After knowing the principle, each section can be adjusted according to the actual situation, which is convenient and flexible.

Disadvantages:
The trend can only increase. (Some are not called shortcomings, some online if absolutely increasing, competitors order at noon, the next day in order can roughly judge the company's order volume, dangerous!!!)
Depending on machine time, if a callback occurs, id duplication may be generated.
The following focuses on the issue of time callback.

Analysis of the Reasons for Time Callback
Firstly, character manipulation, in the real environment, there is usually no fool to do this kind of thing, so it can be basically ruled out.
Secondly, due to some business and other needs, the machine needs to synchronize the time server (in this process there may be time callback, check our server generally within 10 ms (2 hours synchronization once).

Solution
Because it is distributed on each machine itself, if you want several centralized machines (and do not do time synchronization), then basically there is no possibility of callback (curve salvation is also national salvation, haha), but it does bring new problems, each node needs to access the centralized machine, to ensure performance, Baidu The uid-generator generation is based on this situation (every time a batch is taken back, good ideas, good performance) https://github.com/baidu/uid-generator.
If you adopt it here, there will be no problem at all. You don't need to read it. If you want to see Zero's own thinking, you can continue to look down. (Zero's thinking is just a kind of thinking, maybe not necessarily good, looking forward to your communication.) I haven't looked at the uid-generator yet, but it's very good to see the test report. It's good to see it when you have time.
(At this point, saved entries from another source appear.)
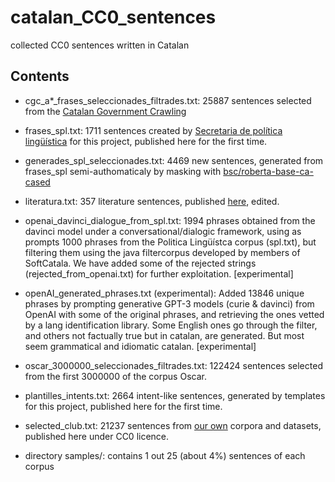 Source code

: # catalan_CC0_sentences
collected CC0 sentences written in Catalan

## Contents
* cgc_a*_frases_seleccionades_filtrades.txt:  25887 sentences selected from the <a href="https://zenodo.org/record/5500233#.YUSvh3uxXOt">Catalan Government Crawling</a>
* frases_spl.txt: 1711 sentences created by <a href="https://llengua.gencat.cat/ca/direccio_general_politica_linguistica/">Secretaria de política lingüística</a> for this project, published here for the first time.
* generades_spl_seleccionades.txt: 4469 new sentences, generated from frases_spl semi-authomaticaly by masking with <a href="https://huggingface.co/bsc/roberta-base-ca-cased">bsc/roberta-base-ca-cased</a>
* literatura.txt: 357 literature sentences, published <a href="https://cultura.gencat.cat/ca/ilc/que-fem/publicacions/postals-literaries/">here</a>, edited.
* openai_davinci_dialogue_from_spl.txt: 1994 phrases obtained from the davinci model under a conversational/dialogic framework, using as prompts 1000 phrases from the Politica Lingüístca corpus (spl.txt), but filtering them using the java filtercorpus developed by members of SoftCatala. We have added some of the rejected strings (rejected_from_openai.txt) for further exploitation. [experimental]
* openAI_generated_phrases.txt (experimental): Added 13846 unique phrases by prompting generative GPT-3 models (curie & davinci) from OpenAI with some of the original phrases, and retrieving the ones vetted by a lang identification library. Some English ones go through the filter, and others not factually true but in catalan, are generated. But most seem grammatical and idiomatic catalan. [experimental]
* oscar_3000000_seleccionades_filtrades.txt: 122424 sentences selected from the first 3000000 of the corpus Oscar.
* plantilles_intents.txt: 2664 intent-like sentences, generated by templates for this project, published here for the first time.
* selected_club.txt: 21237 sentences from <a href="https://huggingface.co/bsc">our own</a> corpora and datasets, published here under CC0 licence.

* directory samples/: contains 1 out 25 (about 4%) sentences of each corpus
Let's talk about Zero's own thinking. I also talked with the author of Leaf of the Art Corps before. Zero can solve some problems, but it introduces some other problems and dependencies. It's zero-degree thinking, looking forward to more big guys to give some advice.

Solutions to time problem callback:
When the callback time is less than 15 ms, wait for time to catch up and continue to generate.
When the time is longer than 15ms, we can solve the callback problem by replacing the workid which has not been generated before.
Firstly, the number of digits of workid is adjusted (15 digits can reach more than 30,000, generally enough).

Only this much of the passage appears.